■ What is needed ■
Lines of the records that hold the word "correct" are to be counted; give the number and nothing more.

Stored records
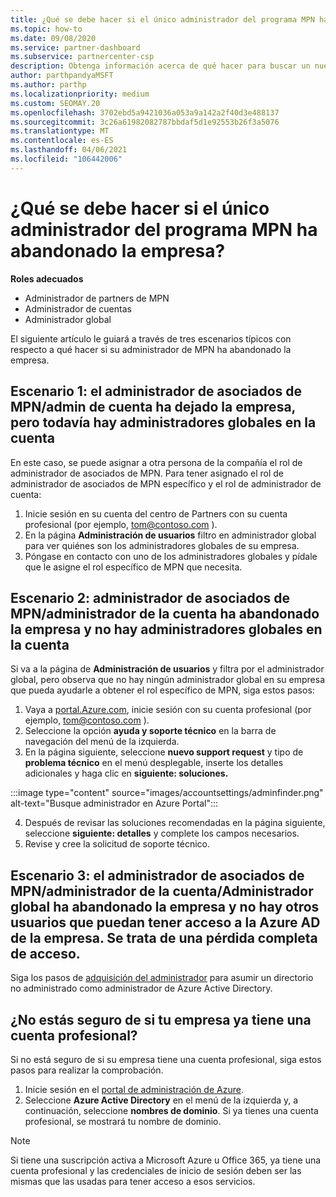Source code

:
 ```yaml
---
title: ¿Qué se debe hacer si el único administrador del programa MPN ha abandonado la empresa?
ms.topic: how-to
ms.date: 09/08/2020
ms.service: partner-dashboard
ms.subservice: partnercenter-csp
description: Obtenga información acerca de qué hacer para buscar un nuevo administrador de MPN u obtener ayuda del administrador global de su empresa. Además, obtenga información sobre cómo agregar un nuevo administrador global del centro de Partners.
author: parthpandyaMSFT
ms.author: parthp
ms.localizationpriority: medium
ms.custom: SEOMAY.20
ms.openlocfilehash: 3702ebd5a9421036a053a9a142a2f40d3e488137
ms.sourcegitcommit: 3c26a61982082787bbdaf5d1e92553b26f3a5076
ms.translationtype: MT
ms.contentlocale: es-ES
ms.lasthandoff: 04/06/2021
ms.locfileid: "106442006"
---
```

# <a name="what-to-do-if-the-only-admin-for-your-mpn-program-has-left-the-company"></a>¿Qué se debe hacer si el único administrador del programa MPN ha abandonado la empresa?

**Roles adecuados**

- Administrador de partners de MPN
- Administrador de cuentas
- Administrador global

El siguiente artículo le guiará a través de tres escenarios típicos con respecto a qué hacer si su administrador de MPN ha abandonado la empresa.

## <a name="scenario-1-mpn-partner-adminaccount-admin-has-left-the-company-but-there-are-still-global-admins-in-the-account"></a>Escenario 1: el administrador de asociados de MPN/admin de cuenta ha dejado la empresa, pero todavía hay administradores globales en la cuenta

En este caso, se puede asignar a otra persona de la compañía el rol de administrador de asociados de MPN. Para tener asignado el rol de administrador de asociados de MPN específico y el rol de administrador de cuenta:

1. Inicie sesión en su cuenta del centro de Partners con su cuenta profesional (por ejemplo, tom@contoso.com ).
1. En la página **Administración de usuarios** filtro en administrador global para ver quiénes son los administradores globales de su empresa. 
1. Póngase en contacto con uno de los administradores globales y pídale que le asigne el rol específico de MPN que necesita. 

## <a name="scenario-2-mpn-partner-adminaccount-admin-has-left-the-company-and-there-are-no-global-admins-in-the-account"></a>Escenario 2: administrador de asociados de MPN/administrador de la cuenta ha abandonado la empresa y no hay administradores globales en la cuenta 

Si va a la página de **Administración de usuarios** y filtra por el administrador global, pero observa que no hay ningún administrador global en su empresa que pueda ayudarle a obtener el rol específico de MPN, siga estos pasos:

1. Vaya a [portal.Azure.com](https://ms.portal.azure.com/), inicie sesión con su cuenta profesional (por ejemplo, tom@contoso.com ). 
1. Seleccione la opción **ayuda y soporte técnico** en la barra de navegación del menú de la izquierda.
1. En la página siguiente, seleccione **nuevo support request** y tipo de **problema técnico** en el menú desplegable, inserte los detalles adicionales y haga clic en **siguiente: soluciones.**

:::image type="content" source="images/accountsettings/adminfinder.png" alt-text="Busque administrador en Azure Portal":::

4. Después de revisar las soluciones recomendadas en la página siguiente, seleccione **siguiente: detalles** y complete los campos necesarios.
1. Revise y cree la solicitud de soporte técnico.


## <a name="scenario-3-mpn-partner-adminaccount-adminglobal-admin-has-left-the-company-and-there-are-no-other-users-who-can-access-the-companys-azure-ad-this-is-a-complete-loss-of-access"></a>Escenario 3: el administrador de asociados de MPN/administrador de la cuenta/Administrador global ha abandonado la empresa y no hay otros usuarios que puedan tener acceso a la Azure AD de la empresa. Se trata de una pérdida completa de acceso.

Siga los pasos de [adquisición del administrador](/azure/active-directory/users-groups-roles/domains-admin-takeover#internal-admin-takeover) para asumir un directorio no administrado como administrador de Azure Active Directory.

## <a name="not-sure-if-your-company-already-has-a-work-account"></a>¿No estás seguro de si tu empresa ya tiene una cuenta profesional?

Si no está seguro de si su empresa tiene una cuenta profesional, siga estos pasos para realizar la comprobación.

1. Inicie sesión en el [portal de administración de Azure](https://ms.portal.azure.com).
2. Seleccione **Azure Active Directory** en el menú de la izquierda y, a continuación, seleccione **nombres de dominio**.
Si ya tienes una cuenta profesional, se mostrará tu nombre de dominio.

>[!Note]
>Si tiene una suscripción activa a Microsoft Azure u Office 365, ya tiene una cuenta profesional y las credenciales de inicio de sesión deben ser las mismas que las usadas para tener acceso a esos servicios.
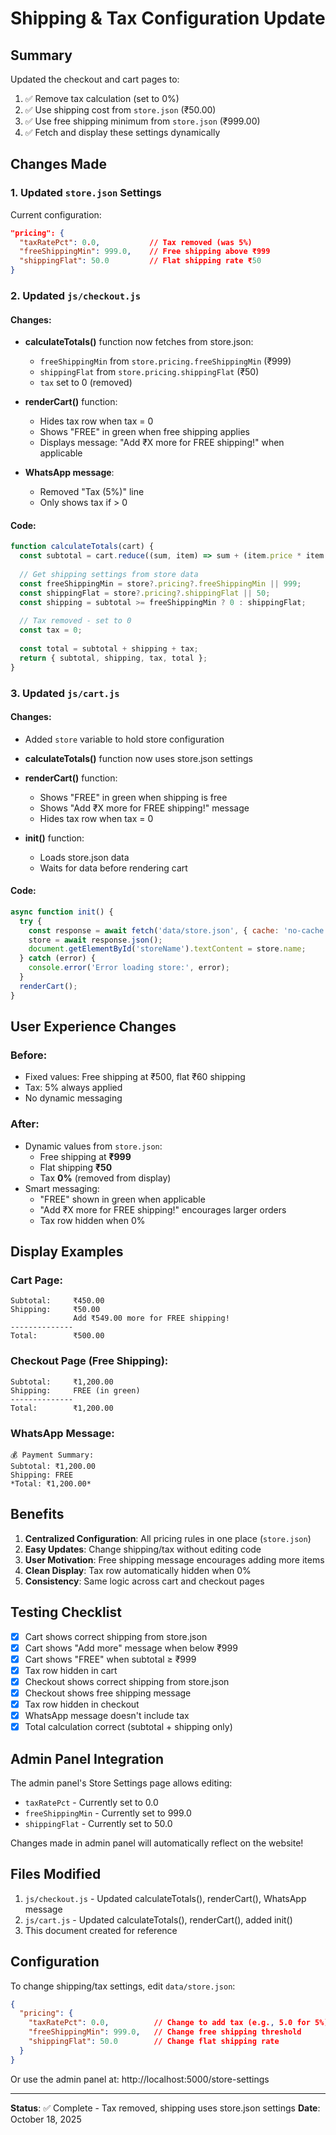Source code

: # Shipping & Tax Configuration Update

## Summary
Updated the checkout and cart pages to:
1. ✅ Remove tax calculation (set to 0%)
2. ✅ Use shipping cost from `store.json` (₹50.00)
3. ✅ Use free shipping minimum from `store.json` (₹999.00)
4. ✅ Fetch and display these settings dynamically

## Changes Made

### 1. Updated `store.json` Settings

Current configuration:
```json
"pricing": {
  "taxRatePct": 0.0,           // Tax removed (was 5%)
  "freeShippingMin": 999.0,    // Free shipping above ₹999
  "shippingFlat": 50.0         // Flat shipping rate ₹50
}
```

### 2. Updated `js/checkout.js`

#### Changes:
- **calculateTotals()** function now fetches from store.json:
  - `freeShippingMin` from `store.pricing.freeShippingMin` (₹999)
  - `shippingFlat` from `store.pricing.shippingFlat` (₹50)
  - `tax` set to 0 (removed)

- **renderCart()** function:
  - Hides tax row when tax = 0
  - Shows "FREE" in green when free shipping applies
  - Displays message: "Add ₹X more for FREE shipping!" when applicable

- **WhatsApp message**:
  - Removed "Tax (5%)" line
  - Only shows tax if > 0

#### Code:
```javascript
function calculateTotals(cart) {
  const subtotal = cart.reduce((sum, item) => sum + (item.price * item.quantity), 0);
  
  // Get shipping settings from store data
  const freeShippingMin = store?.pricing?.freeShippingMin || 999;
  const shippingFlat = store?.pricing?.shippingFlat || 50;
  const shipping = subtotal >= freeShippingMin ? 0 : shippingFlat;
  
  // Tax removed - set to 0
  const tax = 0;
  
  const total = subtotal + shipping + tax;
  return { subtotal, shipping, tax, total };
}
```

### 3. Updated `js/cart.js`

#### Changes:
- Added `store` variable to hold store configuration
- **calculateTotals()** function now uses store.json settings
- **renderCart()** function:
  - Shows "FREE" in green when shipping is free
  - Shows "Add ₹X more for FREE shipping!" message
  - Hides tax row when tax = 0

- **init()** function:
  - Loads store.json data
  - Waits for data before rendering cart

#### Code:
```javascript
async function init() {
  try {
    const response = await fetch('data/store.json', { cache: 'no-cache' });
    store = await response.json();
    document.getElementById('storeName').textContent = store.name;
  } catch (error) {
    console.error('Error loading store:', error);
  }
  renderCart();
}
```

## User Experience Changes

### Before:
- Fixed values: Free shipping at ₹500, flat ₹60 shipping
- Tax: 5% always applied
- No dynamic messaging

### After:
- Dynamic values from `store.json`:
  - Free shipping at **₹999**
  - Flat shipping **₹50**
  - Tax **0%** (removed from display)
- Smart messaging:
  - "FREE" shown in green when applicable
  - "Add ₹X more for FREE shipping!" encourages larger orders
  - Tax row hidden when 0%

## Display Examples

### Cart Page:
```
Subtotal:     ₹450.00
Shipping:     ₹50.00
              Add ₹549.00 more for FREE shipping!
--------------
Total:        ₹500.00
```

### Checkout Page (Free Shipping):
```
Subtotal:     ₹1,200.00
Shipping:     FREE (in green)
--------------
Total:        ₹1,200.00
```

### WhatsApp Message:
```
💰 Payment Summary:
Subtotal: ₹1,200.00
Shipping: FREE
*Total: ₹1,200.00*
```

## Benefits

1. **Centralized Configuration**: All pricing rules in one place (`store.json`)
2. **Easy Updates**: Change shipping/tax without editing code
3. **User Motivation**: Free shipping message encourages adding more items
4. **Clean Display**: Tax row automatically hidden when 0%
5. **Consistency**: Same logic across cart and checkout pages

## Testing Checklist

- [x] Cart shows correct shipping from store.json
- [x] Cart shows "Add more" message when below ₹999
- [x] Cart shows "FREE" when subtotal ≥ ₹999
- [x] Tax row hidden in cart
- [x] Checkout shows correct shipping from store.json
- [x] Checkout shows free shipping message
- [x] Tax row hidden in checkout
- [x] WhatsApp message doesn't include tax
- [x] Total calculation correct (subtotal + shipping only)

## Admin Panel Integration

The admin panel's Store Settings page allows editing:
- `taxRatePct` - Currently set to 0.0
- `freeShippingMin` - Currently set to 999.0
- `shippingFlat` - Currently set to 50.0

Changes made in admin panel will automatically reflect on the website!

## Files Modified

1. `js/checkout.js` - Updated calculateTotals(), renderCart(), WhatsApp message
2. `js/cart.js` - Updated calculateTotals(), renderCart(), added init()
3. This document created for reference

## Configuration

To change shipping/tax settings, edit `data/store.json`:

```json
{
  "pricing": {
    "taxRatePct": 0.0,          // Change to add tax (e.g., 5.0 for 5%)
    "freeShippingMin": 999.0,   // Change free shipping threshold
    "shippingFlat": 50.0        // Change flat shipping rate
  }
}
```

Or use the admin panel at: http://localhost:5000/store-settings

---

**Status**: ✅ Complete - Tax removed, shipping uses store.json settings
**Date**: October 18, 2025
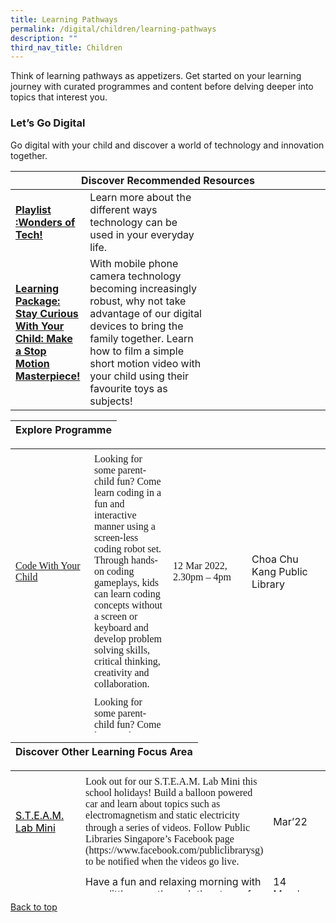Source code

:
 ```yaml
---
title: Learning Pathways
permalink: /digital/children/learning-pathways
description: ""
third_nav_title: Children
---
```

<style type="text/css">
/* Links */
.content a { color: #322987; }
.content a:focus,
.content a:hover { color: #28216c; }

/* Button Outline */
.bp-button { padding-left: 1.5rem; padding-right: 1.5rem; }
.bp-button.is-primary-outline { border: 1px solid #322987; color: #322987; background-color: transparent; text-decoration: none; }
.bp-button.is-primary-outline:focus,
.bp-button.is-primary-outline:hover { border: 1px solid #322987; color: #cff2e8; background-color: #322987; text-decoration: none; }

/* Responsive Iframe */
.responsive-iframe { position: absolute; top: 0; left: 0; bottom: 0; right: 0; width: 100%; height: 100%; }
.responsive-iframe-container { position: relative; overflow: hidden; width: 100%; }
.responsive-iframe-container.ratio-16by9 { padding-top: 56.25%; }
.responsive-iframe-container.ratio-4by3 { padding-top: 75%; }
.responsive-iframe-container.ratio-3by2 { padding-top: 66.66%; }
.responsive-iframe-container.ratio-1by1 { padding-top: 100%; }
</style>
Think of learning pathways as appetizers. Get started on your learning journey with curated programmes and content before delving deeper into topics that interest you.
<h3><b>Let’s Go Digital</b></h3>
Go digital with your child and discover a world of technology and innovation together. 
<div class="horizontal-scroll margin--bottom--lg">
  <table class="generic-table">
    <thead>
      <tr>
        <th colspan="4" class="is-uppercase has-weight-normal">Discover Recommended Resources</th>
      </tr>
    </thead>
    <tbody>
      <tr>
        <td style="width: 20%;"><a href="/digital/children/content" target="_blank"><b>Playlist :Wonders of Tech!</b></a></td>
        <td style="width: 40%;">Learn more about the different ways technology can be used in your everyday life.
</td>
        <td style="width: 20%;"></td>
        <td style="width: 20%;"></td>
      </tr>
      <tr>
        <td><a href="https://childrenandteens.nlb.gov.sg/diy-resources/primary/stay-curious-with-your-child" target="_blank"><b>Learning Package: Stay Curious With Your Child: Make a Stop Motion Masterpiece!
</b></a></td>
        <td>With mobile phone camera technology becoming increasingly robust, why not take advantage of our digital devices to bring the family together. Learn how to film a simple short motion video with your child using their favourite toys as subjects! 
</td>
        <td> </td>
        <td> </td>
      </tr>
    </tbody>
  </table>
</div>
<div class="horizontal-scroll margin--bottom--lg">
  <table class="generic-table">
    <thead>
      <tr>
        <th colspan="4" class="is-uppercase has-weight-normal">Explore Programme</th>
      </tr>
		</thead>
	</table>
<table style="border-collapse: collapse; width: 100%; height: 454px;" border="0">
<tbody>
<tr style="height: 395px;">
<td style="width: 25%; height: 395px;"><a href="https://www.eventbrite.sg/o/golibrary-national-library-board-singapore-26735252849" target="_blank"><span style="margin-top: 0pt; margin-bottom: 0pt; margin-left: 0in; direction: ltr; unicode-bidi: embed; word-break: normal;"><span style="font-size: 12pt; font-family: Calibri;">Code With Your Child</span></span></a></td>
<td style="width: 25%; height: 395px;"><span style="margin-top: 0pt; margin-bottom: 0pt; margin-left: 0in; direction: ltr; unicode-bidi: embed; word-break: normal;"><span style="font-size: 12pt; font-family: Calibri;">Looking for some parent-child fun? Come learn coding in a fun and interactive manner using a screen-less coding robot set. Through hands-on coding gameplays, kids can learn coding concepts without a screen or keyboard and develop problem solving skills, critical thinking, creativity and collaboration.</span></span></td>
<td style="width: 25%; height: 395px;"><span style="font-size: 12pt; font-family: Calibri;">12 Mar 2022, </span><span style="font-size: 12pt; font-family: Calibri;">2.30pm &ndash; 4pm</span></td>
<td style="width: 25%; height: 395px;">Choa Chu Kang Public Library</td>
</tr>
<tr style="height: 41px;">
<td style="width: 25%; height: 41px;"><a href="https://www.eventbrite.sg/o/golibrary-national-library-board-singapore-26735252849" target="_blank"><span style="margin-top: 0pt; margin-bottom: 0pt; margin-left: 0in; direction: ltr; unicode-bidi: embed; word-break: normal;"><span style="font-size: 12pt; font-family: Calibri;">Code With Your Child</span></span></a></td>
<td style="width: 25%; height: 41px;"><span style="margin-top: 0pt; margin-bottom: 0pt; margin-left: 0in; direction: ltr; unicode-bidi: embed; word-break: normal;"><span style="font-size: 12pt; font-family: Calibri;">Looking for some parent-child fun? Come learn coding in a fun and interactive manner using a screen-less coding robot set. Through hands-on coding gameplays, kids can learn coding concepts without a screen or keyboard and develop problem solving skills, critical thinking, creativity and collaboration.</span></span></td>
<td style="width: 25%; height: 41px;"><span style="font-size: 12pt; font-family: Calibri;">19 Mar 2022, </span><span style="font-size: 12pt; font-family: Calibri;">2.30pm-4pm&nbsp;</span></td>
<td style="width: 25%; height: 41px;">Sengkang Public LIbrary</td>
</tr>
<tr style="height: 18px;">
<td style="width: 25%; height: 18px;"><a href="https://www.eventbrite.sg/o/golibrary-national-library-board-singapore-26735252849" target="_blank"><span style="line-height: 107%; margin-top: 0pt; margin-bottom: 8pt; margin-left: 0in; direction: ltr; unicode-bidi: embed; word-break: normal;"><span style="font-size: 11pt; font-family: Calibri;">My Art Buddy | Hot Air Balloon</span></span></a></td>
<td style="width: 25%; height: 18px;"><span style="line-height: 107%; margin: 0pt 0in 8pt; text-indent: 0in; direction: ltr; unicode-bidi: embed; word-break: normal;"><span style="font-size: 11pt; font-family: Calibri;">Experimenting with new prototyping tools and processes, including using recyclable materials and coding kit &ndash; children will learn to build a small hot air balloon.</span></span></td>
<td style="width: 25%; height: 18px;">18 Mar 2022, <br />10:00am-12:00pm</td>
<td style="width: 25%; height: 18px;">Toa Payoh public Library</td>
</tr>
</tbody>
</table>
		</div>
<div class="horizontal-scroll margin--bottom--lg">
<table class="generic-table">
    <thead>
      <tr>
        <th colspan="4" class="is-uppercase has-weight-normal ">Discover Other Learning Focus Area</th>
      </tr>
    </thead>
  </table>
<table style="border-collapse: collapse; width: 100%; height: 194px;" border="0">
<tbody>
<tr style="height: 166px;">
<td style="width: 25%; height: 166px;"><a href="https://childrenandteens.nlb.gov.sg/services/programmes/tweenkerama%20" target="_blank"><span style="margin-top: 0pt; margin-bottom: 0pt; margin-left: 0in; direction: ltr; unicode-bidi: embed; word-break: normal;"><span style="color: #000000;">S.T.E.A.M. Lab Mini</span></span></a></td>
<td style="width: 25%; height: 166px;"><span style="margin-top: 0pt; margin-bottom: 0pt; margin-left: 0in; direction: ltr; unicode-bidi: embed; word-break: normal;"><span style="font-size: 12pt; font-family: Calibri;">Look out for our S.T.E.A.M. Lab Mini this school holidays! Build a balloon powered car and learn about topics such as electromagnetism and static electricity through a series of videos.</span></span>  <span style="margin-top: 0pt; margin-bottom: 0pt; margin-left: 0in; direction: ltr; unicode-bidi: embed; word-break: normal;"><span style="font-size: 12pt; font-family: Calibri;">Follow Public Libraries Singapore&rsquo;s Facebook page (https://www.facebook.com/publiclibrarysg) to be notified when the videos go live.</span></span></td>
<td style="width: 25%; height: 166px;">Mar&rsquo;22</td>
<td style="width: 25%; height: 166px;">Online</td>
</tr>
<tr style="height: 18px;">
<td style="width: 25%; height: 18px;"><a href="https://www.eventbrite.sg/o/golibrary-national-library-board-singapore-26735252849" target="_blank">MiniYOGI</a></td>
<td style="width: 25%; height: 18px;">Have a fun and relaxing morning with your little ones through the story of Yoga. Breathe, stretch and do some yoga poses with the beautiful MiniYOGI cards.</td>
<td style="width: 25%; height: 18px;">14 March 2022, 11:00-11:45am</td>
<td style="width: 25%; height: 18px;">Zoom</td>
</tr>
<tr style="height: 10px;">
<td style="width: 25%; height: 10px;"><a href="https://www.eventbrite.sg/o/golibrary-national-library-board-singapore-26735252849" target="_blank">CCKPL: Urban Farming Hydroponics Workshop </a></td>
<td style="width: 25%; height: 10px;">Join VertiVegies as they take you on a journey into the dynamic world of modern agriculture.</td>
<td style="width: 25%; height: 10px;">11 March 2022, 3:30-5:30pm</td>
<td style="width: 25%; height: 10px;">Choa Chu Kang Public Library</td>
</tr>
</tbody>
</table>	
</div>
<p class="has-text-right margin--top--xl"><a href="#main-content">Back to top</a></p>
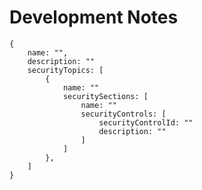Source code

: <div class="align-center">

# Development Notes

</div>


```
{
    name: "",
    description: ""
    securityTopics: [
        {
            name: "" 
            securitySections: [
                name: "" 
                securityControls: [
                    securityControlId: ""
                    description: ""
                ]
            ]
        },
    ]
}
```

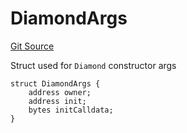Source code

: # DiamondArgs
[Git Source](https://github.com/ubiquity/ubiquity-dollar/blob/92bc5664236b6ca4617eb576771a708a6060bc2e/src/dollar/Diamond.sol)

Struct used for `Diamond` constructor args


```solidity
struct DiamondArgs {
    address owner;
    address init;
    bytes initCalldata;
}
```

■ Exercise result ■
3